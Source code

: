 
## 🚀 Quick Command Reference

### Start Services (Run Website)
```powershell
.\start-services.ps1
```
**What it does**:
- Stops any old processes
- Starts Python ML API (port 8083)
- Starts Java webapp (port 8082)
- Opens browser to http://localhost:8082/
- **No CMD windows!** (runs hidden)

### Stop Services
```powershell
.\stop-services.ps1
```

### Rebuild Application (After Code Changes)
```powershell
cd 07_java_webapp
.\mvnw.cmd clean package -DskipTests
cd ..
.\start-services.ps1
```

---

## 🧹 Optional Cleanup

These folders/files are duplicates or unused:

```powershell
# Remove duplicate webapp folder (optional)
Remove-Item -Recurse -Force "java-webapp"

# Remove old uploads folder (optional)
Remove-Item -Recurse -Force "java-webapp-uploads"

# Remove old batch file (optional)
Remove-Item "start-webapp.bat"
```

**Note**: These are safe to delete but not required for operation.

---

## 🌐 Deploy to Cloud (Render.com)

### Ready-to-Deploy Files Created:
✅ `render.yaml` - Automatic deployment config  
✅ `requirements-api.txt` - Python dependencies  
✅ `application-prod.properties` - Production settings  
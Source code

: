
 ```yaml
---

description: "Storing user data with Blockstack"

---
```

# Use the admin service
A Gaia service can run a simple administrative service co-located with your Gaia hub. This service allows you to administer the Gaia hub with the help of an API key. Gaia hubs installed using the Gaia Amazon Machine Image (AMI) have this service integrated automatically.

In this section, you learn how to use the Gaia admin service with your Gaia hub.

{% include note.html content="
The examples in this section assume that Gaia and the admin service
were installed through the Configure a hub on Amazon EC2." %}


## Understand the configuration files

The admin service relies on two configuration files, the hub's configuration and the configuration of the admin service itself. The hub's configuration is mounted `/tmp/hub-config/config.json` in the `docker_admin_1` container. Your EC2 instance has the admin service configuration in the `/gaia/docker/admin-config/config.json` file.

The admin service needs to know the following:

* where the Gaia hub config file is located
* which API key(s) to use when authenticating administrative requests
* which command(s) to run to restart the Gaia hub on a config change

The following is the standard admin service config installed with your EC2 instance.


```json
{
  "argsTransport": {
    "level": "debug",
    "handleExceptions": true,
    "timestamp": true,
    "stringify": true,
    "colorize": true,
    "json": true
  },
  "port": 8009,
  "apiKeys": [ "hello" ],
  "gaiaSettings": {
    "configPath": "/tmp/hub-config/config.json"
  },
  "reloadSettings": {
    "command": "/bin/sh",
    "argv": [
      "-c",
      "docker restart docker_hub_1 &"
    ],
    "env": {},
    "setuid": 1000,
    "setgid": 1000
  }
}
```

=-=-=

- Task: The entire listing needs to be output again, exactly, please.

- Exercise answer:
Source code

: 
## 🚀 Quick Command Reference

### Start Services (Run Website)
```powershell
.\start-services.ps1
```
**What it does**:
- Stops any old processes
- Starts Python ML API (port 8083)
- Starts Java webapp (port 8082)
- Opens browser to http://localhost:8082/
- **No CMD windows!** (runs hidden)

### Stop Services
```powershell
.\stop-services.ps1
```

### Rebuild Application (After Code Changes)
```powershell
cd 07_java_webapp
.\mvnw.cmd clean package -DskipTests
cd ..
.\start-services.ps1
```

---

## 🧹 Optional Cleanup

These folders/files are duplicates or unused:

```powershell
# Remove duplicate webapp folder (optional)
Remove-Item -Recurse -Force "java-webapp"

# Remove old uploads folder (optional)
Remove-Item -Recurse -Force "java-webapp-uploads"

# Remove old batch file (optional)
Remove-Item "start-webapp.bat"
```

**Note**: These are safe to delete but not required for operation.

---

## 🌐 Deploy to Cloud (Render.com)

### Ready-to-Deploy Files Created:
✅ `render.yaml` - Automatic deployment config  
✅ `requirements-api.txt` - Python dependencies  
✅ `application-prod.properties` - Production settings  
Source code

:
 ```yaml
---

description: "Storing user data with Blockstack"

---
```

# Use the admin service
A Gaia service can run a simple administrative service co-located with your Gaia hub. This service allows you to administer the Gaia hub with the help of an API key. Gaia hubs installed using the Gaia Amazon Machine Image (AMI) have this service integrated automatically.

In this section, you learn how to use the Gaia admin service with your Gaia hub.

{% include note.html content="
The examples in this section assume that Gaia and the admin service
were installed through the Configure a hub on Amazon EC2." %}


## Understand the configuration files

The admin service relies on two configuration files, the hub's configuration and the configuration of the admin service itself. The hub's configuration is mounted `/tmp/hub-config/config.json` in the `docker_admin_1` container. Your EC2 instance has the admin service configuration in the `/gaia/docker/admin-config/config.json` file.

The admin service needs to know the following:

* where the Gaia hub config file is located
* which API key(s) to use when authenticating administrative requests
* which command(s) to run to restart the Gaia hub on a config change

The following is the standard admin service config installed with your EC2 instance.


```json
{
  "argsTransport": {
    "level": "debug",
    "handleExceptions": true,
    "timestamp": true,
    "stringify": true,
    "colorize": true,
    "json": true
  },
  "port": 8009,
  "apiKeys": [ "hello" ],
  "gaiaSettings": {
    "configPath": "/tmp/hub-config/config.json"
  },
  "reloadSettings": {
    "command": "/bin/sh",
    "argv": [
      "-c",
      "docker restart docker_hub_1 &"
    ],
    "env": {},
    "setuid": 1000,
    "setgid": 1000
  }
}
```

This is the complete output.